- Material provided:
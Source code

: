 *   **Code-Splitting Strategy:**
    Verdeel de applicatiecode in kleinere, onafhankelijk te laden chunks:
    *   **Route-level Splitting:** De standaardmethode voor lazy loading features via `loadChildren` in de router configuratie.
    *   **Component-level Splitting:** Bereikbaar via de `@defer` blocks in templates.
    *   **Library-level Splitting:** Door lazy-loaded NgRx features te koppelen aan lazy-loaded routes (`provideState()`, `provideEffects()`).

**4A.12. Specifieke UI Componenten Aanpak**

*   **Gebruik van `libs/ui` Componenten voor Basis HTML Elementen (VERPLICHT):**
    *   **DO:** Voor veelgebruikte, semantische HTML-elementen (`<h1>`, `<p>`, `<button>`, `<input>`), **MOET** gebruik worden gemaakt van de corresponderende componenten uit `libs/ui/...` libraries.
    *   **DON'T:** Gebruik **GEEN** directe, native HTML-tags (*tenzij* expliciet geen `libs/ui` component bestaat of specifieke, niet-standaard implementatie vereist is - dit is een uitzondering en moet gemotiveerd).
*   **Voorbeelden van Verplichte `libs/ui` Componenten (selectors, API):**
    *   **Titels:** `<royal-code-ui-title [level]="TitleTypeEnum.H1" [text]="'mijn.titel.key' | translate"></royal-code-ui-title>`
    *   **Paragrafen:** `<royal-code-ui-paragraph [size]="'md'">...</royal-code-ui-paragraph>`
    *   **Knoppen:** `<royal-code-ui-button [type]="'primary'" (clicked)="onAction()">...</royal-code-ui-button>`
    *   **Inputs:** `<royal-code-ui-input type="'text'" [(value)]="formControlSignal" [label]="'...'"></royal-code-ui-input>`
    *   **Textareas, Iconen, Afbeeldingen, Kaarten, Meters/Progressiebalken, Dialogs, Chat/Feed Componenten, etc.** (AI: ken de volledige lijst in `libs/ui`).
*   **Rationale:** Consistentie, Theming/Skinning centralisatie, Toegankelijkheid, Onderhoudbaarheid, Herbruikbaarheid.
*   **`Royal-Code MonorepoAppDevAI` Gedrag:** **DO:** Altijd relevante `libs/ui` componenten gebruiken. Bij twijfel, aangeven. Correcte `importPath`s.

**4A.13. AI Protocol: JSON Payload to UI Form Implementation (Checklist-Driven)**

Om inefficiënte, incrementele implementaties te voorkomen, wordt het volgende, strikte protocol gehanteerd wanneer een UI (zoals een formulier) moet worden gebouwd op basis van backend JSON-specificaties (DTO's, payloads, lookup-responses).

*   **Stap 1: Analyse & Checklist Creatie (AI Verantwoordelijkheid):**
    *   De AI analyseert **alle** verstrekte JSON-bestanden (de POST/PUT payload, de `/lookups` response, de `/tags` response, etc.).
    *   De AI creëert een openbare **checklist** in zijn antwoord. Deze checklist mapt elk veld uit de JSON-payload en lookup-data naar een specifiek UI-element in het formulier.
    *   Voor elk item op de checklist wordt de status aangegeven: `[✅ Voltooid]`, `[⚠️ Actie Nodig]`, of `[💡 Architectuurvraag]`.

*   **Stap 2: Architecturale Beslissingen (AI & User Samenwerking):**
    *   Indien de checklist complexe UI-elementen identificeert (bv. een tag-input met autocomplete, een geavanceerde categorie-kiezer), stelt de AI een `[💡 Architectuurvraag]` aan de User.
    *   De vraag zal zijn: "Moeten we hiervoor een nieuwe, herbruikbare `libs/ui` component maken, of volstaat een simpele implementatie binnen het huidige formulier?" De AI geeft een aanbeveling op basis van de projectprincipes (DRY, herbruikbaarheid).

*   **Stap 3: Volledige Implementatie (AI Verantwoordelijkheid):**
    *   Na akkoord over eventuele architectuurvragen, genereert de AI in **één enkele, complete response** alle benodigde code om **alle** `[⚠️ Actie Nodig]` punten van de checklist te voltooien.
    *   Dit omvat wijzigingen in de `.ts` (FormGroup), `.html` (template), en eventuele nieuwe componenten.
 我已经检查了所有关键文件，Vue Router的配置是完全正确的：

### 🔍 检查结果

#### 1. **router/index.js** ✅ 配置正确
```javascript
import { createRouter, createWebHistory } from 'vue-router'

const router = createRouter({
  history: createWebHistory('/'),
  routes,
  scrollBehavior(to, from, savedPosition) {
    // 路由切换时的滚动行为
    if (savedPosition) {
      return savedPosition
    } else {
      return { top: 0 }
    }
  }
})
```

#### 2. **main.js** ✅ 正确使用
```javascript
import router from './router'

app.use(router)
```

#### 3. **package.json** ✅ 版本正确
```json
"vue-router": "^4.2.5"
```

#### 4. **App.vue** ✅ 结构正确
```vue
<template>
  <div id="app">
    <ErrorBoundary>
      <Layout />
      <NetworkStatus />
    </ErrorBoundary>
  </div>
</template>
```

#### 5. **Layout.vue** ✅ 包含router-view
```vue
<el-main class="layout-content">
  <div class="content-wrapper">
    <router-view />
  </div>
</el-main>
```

- Work to be completed:
Looking at the entries above, say how many lines hold the word "lazy". Offer no other text.

- Result for this task:
2